We move to the edge of the plane, the gaping hole, and I am being moved by someone else as much as I am moving myself. I know I won’t drop prematurely, we won’t leave the plane until he and I are ready.
It is not “jumping” like walking to an edge and moving my body into empty space.
I am compliant, somewhere between active and passive. For this to happen, I must walk and then crawl to a point, and then relinquish my semblance of control. I do not see where I will go, but I know where I will go.
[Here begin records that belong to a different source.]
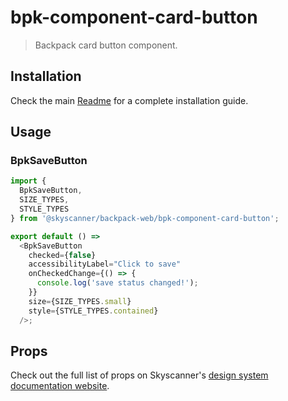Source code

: # bpk-component-card-button

> Backpack card button component.

## Installation

Check the main [Readme](https://github.com/skyscanner/backpack#usage) for a complete installation guide.

## Usage

### BpkSaveButton

```js
import {
  BpkSaveButton,
  SIZE_TYPES,
  STYLE_TYPES
} from '@skyscanner/backpack-web/bpk-component-card-button';

export default () =>
  <BpkSaveButton
    checked={false}
    accessibilityLabel="Click to save"
    onCheckedChange={() => {
      console.log('save status changed!');
    }}
    size={SIZE_TYPES.small}
    style={STYLE_TYPES.contained}
  />;
```

## Props

Check out the full list of props on Skyscanner's [design system documentation website](https://www.skyscanner.design/latest/components/card-button/web-l3E1ixIN#section-props-6c).
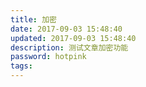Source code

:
 ```yaml
---
title: 加密
date: 2017-09-03 15:48:40
updated: 2017-09-03 15:48:40
description: 测试文章加密功能
password: hotpink
tags:
---
```

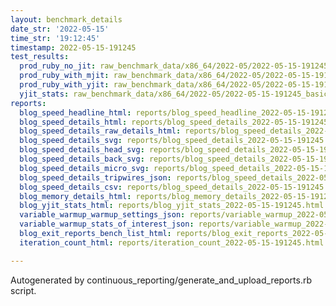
 ```yaml
---
layout: benchmark_details
date_str: '2022-05-15'
time_str: '19:12:45'
timestamp: 2022-05-15-191245
test_results:
  prod_ruby_no_jit: raw_benchmark_data/x86_64/2022-05/2022-05-15-191245_basic_benchmark_prod_ruby_no_jit.json
  prod_ruby_with_mjit: raw_benchmark_data/x86_64/2022-05/2022-05-15-191245_basic_benchmark_prod_ruby_with_mjit.json
  prod_ruby_with_yjit: raw_benchmark_data/x86_64/2022-05/2022-05-15-191245_basic_benchmark_prod_ruby_with_yjit.json
  yjit_stats: raw_benchmark_data/x86_64/2022-05/2022-05-15-191245_basic_benchmark_yjit_stats.json
reports:
  blog_speed_headline_html: reports/blog_speed_headline_2022-05-15-191245.html
  blog_speed_details_html: reports/blog_speed_details_2022-05-15-191245.html
  blog_speed_details_raw_details_html: reports/blog_speed_details_2022-05-15-191245.raw_details.html
  blog_speed_details_svg: reports/blog_speed_details_2022-05-15-191245.svg
  blog_speed_details_head_svg: reports/blog_speed_details_2022-05-15-191245.head.svg
  blog_speed_details_back_svg: reports/blog_speed_details_2022-05-15-191245.back.svg
  blog_speed_details_micro_svg: reports/blog_speed_details_2022-05-15-191245.micro.svg
  blog_speed_details_tripwires_json: reports/blog_speed_details_2022-05-15-191245.tripwires.json
  blog_speed_details_csv: reports/blog_speed_details_2022-05-15-191245.csv
  blog_memory_details_html: reports/blog_memory_details_2022-05-15-191245.html
  blog_yjit_stats_html: reports/blog_yjit_stats_2022-05-15-191245.html
  variable_warmup_warmup_settings_json: reports/variable_warmup_2022-05-15-191245.warmup_settings.json
  variable_warmup_stats_of_interest_json: reports/variable_warmup_2022-05-15-191245.stats_of_interest.json
  blog_exit_reports_bench_list_html: reports/blog_exit_reports_2022-05-15-191245.bench_list.html
  iteration_count_html: reports/iteration_count_2022-05-15-191245.html

---
```

Autogenerated by continuous_reporting/generate_and_upload_reports.rb script.
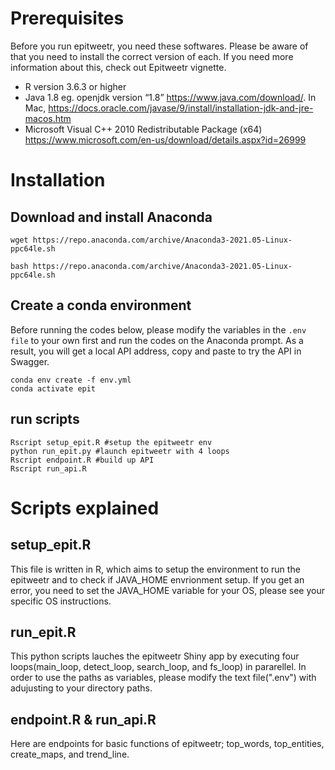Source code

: # Prerequisites
Before you run epitweetr, you need these softwares. Please be aware of that you need to install the correct version of each. If you need more information about this, check out Epitweetr vignette.
- R version 3.6.3 or higher
- Java 1.8 eg. openjdk version “1.8” https://www.java.com/download/. In Mac, https://docs.oracle.com/javase/9/install/installation-jdk-and-jre-macos.htm
- Microsoft Visual C++ 2010 Redistributable Package (x64) https://www.microsoft.com/en-us/download/details.aspx?id=26999

# Installation
## Download and install Anaconda
`wget https://repo.anaconda.com/archive/Anaconda3-2021.05-Linux-ppc64le.sh`

`bash https://repo.anaconda.com/archive/Anaconda3-2021.05-Linux-ppc64le.sh`

## Create a conda environment 
Before running the codes below, please modify the variables in the ```.env file``` to your own first and run the codes on the Anaconda prompt. As a result, you will get a local API address, copy and paste to try the API in Swagger.
```
conda env create -f env.yml
conda activate epit
```
## run scripts
```
Rscript setup_epit.R #setup the epitweetr env
python run_epit.py #launch epitweetr with 4 loops
Rscript endpoint.R #build up API
Rscript run_api.R
```
# Scripts explained
## setup_epit.R
This file is written in R, which aims to setup the environment to run the epitweetr and to check if JAVA_HOME envrionment setup. If you get an error, you need to set the JAVA_HOME variable for your OS, please see your specific OS instructions.

## run_epit.R
This python scripts lauches the epitweetr Shiny app by executing four loops(main_loop, detect_loop, search_loop, and fs_loop) in pararellel. In order to use the paths as variables, please modify the text file(".env") with adujusting to your directory paths. 

## endpoint.R & run_api.R
Here are endpoints for basic functions of epitweetr; top_words, top_entities, create_maps, and trend_line. 
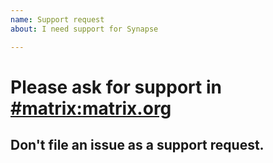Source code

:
 ```yaml
---
name: Support request
about: I need support for Synapse

---
```


# Please ask for support in [**#matrix:matrix.org**](https://matrix.to/#/#matrix:matrix.org)

## Don't file an issue as a support request.

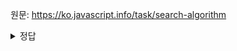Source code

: 원문: https://ko.javascript.info/task/search-algorithm

<details>
  <summary>정답</summary>

  ```js
pockets.__proto__ = bed;
bed.__proto__ = table;
table.__proto__ = head;
  ```
캐싱을 통한 최적화를 통해 상속받은 객체에서 상속 프로퍼티를 접근하나, 상위 객체에서 해당 프로퍼티에 직접 접근하나 성능적 차이가 없다.
상속 프로퍼티가 발견된 곳을 캐싱해뒀다가, 해당 프로퍼티를 가진 객체에서부터 검색을 시작해나가기 때문
</details>
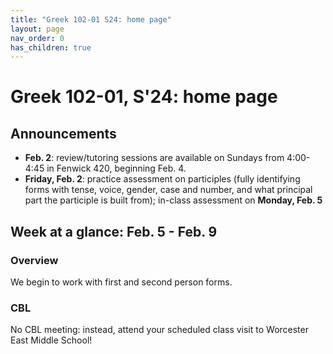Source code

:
 ```yaml
---
title: "Greek 102-01 S24: home page"
layout: page
nav_order: 0
has_children: true
---
```


# Greek 102-01, S'24: home page

## Announcements

- **Feb. 2**: review/tutoring sessions are available on Sundays from 4:00-4:45 in Fenwick 420, beginning Feb. 4.
- **Friday, Feb. 2**: practice assessment on participles (fully identifying forms with tense, voice, gender, case and number, and what principal part the participle is built from); in-class assessment on **Monday, Feb. 5**


## Week at a glance: Feb. 5 - Feb. 9

### Overview

We begin to work with first and second person forms.


### CBL

No CBL meeting: instead, attend your scheduled class visit to Worcester East Middle School!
Knees bent, hands gripping the straps at my shoulders, head tilted back, and I am ready for the freefall. I won’t see when he lets go, but I will feel it. There are a few seconds of hanging, of waiting, and then we fall.
We are upside down, but then what is upside down when you’re tumbling toward the earth? It isn’t as scary as I thought it would be.
I was afraid my heart would be in my throat the whole time, a mighty lurch, a reenactment of the falling nightmares everyone has, that I would have an iron grip on my straps, the compulsion to scream away my fears, because that’s what it would be like if the drop tower amusement park rides reached 13,000 feet into the sky, hellish Towers of Babel that really climbed into the heavens. Would I be breathing heavily and laughing nervously at the end, round-eyed and shaking and only glad it was over?
It’s not like that at all, not for me.
Skydiving is not 0 to 100 mph in seconds. You are on a plane, as you have been on many planes before, and then you make a directional shift, your horizontal journey becoming a vertical one. It is gentler on your insides that you would expect.
My heart jumps a small jump, then settles. I might be screaming a little, but if so the sound is lost in the wind, the wind that ripples my cheeks and whips my hair back and makes me grateful for the gloves. The world stretches out beneath me, more breathtaking than any concrete-sky jumble at amusement parks, and I have the thrill without the fear, or at least with only a low-grade sort of fear that tapers off. After a few seconds of holding my shoulder straps, I can let go, and then I am smiling big, arms outstretched. We are parallel to the ground. We might as well still be flying. I posed for the camera in my pre-interview, on the plane, and later after the parachute opened, but I was not posing during the freefall.
We are even with the clouds now, level with white and blue and the yellow glow to the west where the sun will set in an hour or two. Close at hand are mountains with ribbons of snow, and others, farther away, that are full white and glorious. And below, getting bigger and bigger, is a carpet of green, grass green and tree green and blue-green, and it is hard to look anywhere other than down.
And then it’s time to slow down, after 45 seconds or forever. I’m jerked into a sitting position, and now I’m cruising along the sky, mountains now in my line of sight, conversation now possible. The dipping and spinning Dave now commences reminds me that it’s been entirely too long since I’ve had anything to eat or drink, and my stomach isn’t as strong as it once was, but it all works out.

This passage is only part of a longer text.